►
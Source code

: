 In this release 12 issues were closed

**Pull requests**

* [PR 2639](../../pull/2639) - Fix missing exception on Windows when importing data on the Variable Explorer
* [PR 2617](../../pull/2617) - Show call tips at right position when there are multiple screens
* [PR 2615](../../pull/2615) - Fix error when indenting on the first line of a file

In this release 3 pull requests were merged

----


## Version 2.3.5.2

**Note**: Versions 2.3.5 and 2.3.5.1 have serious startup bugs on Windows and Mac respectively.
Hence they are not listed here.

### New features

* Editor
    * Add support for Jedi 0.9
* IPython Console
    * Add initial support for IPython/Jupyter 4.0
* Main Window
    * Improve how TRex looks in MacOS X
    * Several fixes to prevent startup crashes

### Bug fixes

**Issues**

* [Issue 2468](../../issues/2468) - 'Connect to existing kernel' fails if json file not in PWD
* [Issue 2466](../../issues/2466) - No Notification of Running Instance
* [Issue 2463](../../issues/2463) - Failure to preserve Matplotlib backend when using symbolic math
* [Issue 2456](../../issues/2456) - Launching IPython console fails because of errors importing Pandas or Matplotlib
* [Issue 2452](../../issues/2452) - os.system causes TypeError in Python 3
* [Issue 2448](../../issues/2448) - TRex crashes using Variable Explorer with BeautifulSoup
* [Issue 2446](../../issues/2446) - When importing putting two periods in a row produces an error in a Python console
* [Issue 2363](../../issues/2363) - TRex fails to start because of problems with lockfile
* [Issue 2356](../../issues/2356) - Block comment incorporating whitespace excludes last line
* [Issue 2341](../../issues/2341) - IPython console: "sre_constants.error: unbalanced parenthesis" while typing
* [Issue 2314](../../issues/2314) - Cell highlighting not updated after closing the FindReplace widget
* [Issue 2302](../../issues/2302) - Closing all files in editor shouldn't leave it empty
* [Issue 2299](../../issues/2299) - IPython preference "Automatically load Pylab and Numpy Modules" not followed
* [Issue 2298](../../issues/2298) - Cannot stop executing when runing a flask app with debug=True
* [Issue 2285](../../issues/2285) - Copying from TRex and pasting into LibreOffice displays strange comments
◄
Above are the records; print exactly the lines from the line with "for Jedi 0.9" to the line with "2341](../../issues/2341) - IPython", including both, and nothing else.

    * Add support for Jedi 0.9
* IPython Console
    * Add initial support for IPython/Jupyter 4.0
* Main Window
    * Improve how TRex looks in MacOS X
    * Several fixes to prevent startup crashes

### Bug fixes

**Issues**

* [Issue 2468](../../issues/2468) - 'Connect to existing kernel' fails if json file not in PWD
* [Issue 2466](../../issues/2466) - No Notification of Running Instance
* [Issue 2463](../../issues/2463) - Failure to preserve Matplotlib backend when using symbolic math
* [Issue 2456](../../issues/2456) - Launching IPython console fails because of errors importing Pandas or Matplotlib
* [Issue 2452](../../issues/2452) - os.system causes TypeError in Python 3
* [Issue 2448](../../issues/2448) - TRex crashes using Variable Explorer with BeautifulSoup
* [Issue 2446](../../issues/2446) - When importing putting two periods in a row produces an error in a Python console
* [Issue 2363](../../issues/2363) - TRex fails to start because of problems with lockfile
* [Issue 2356](../../issues/2356) - Block comment incorporating whitespace excludes last line
* [Issue 2341](../../issues/2341) - IPython console: "sre_constants.error: unbalanced parenthesis" while typing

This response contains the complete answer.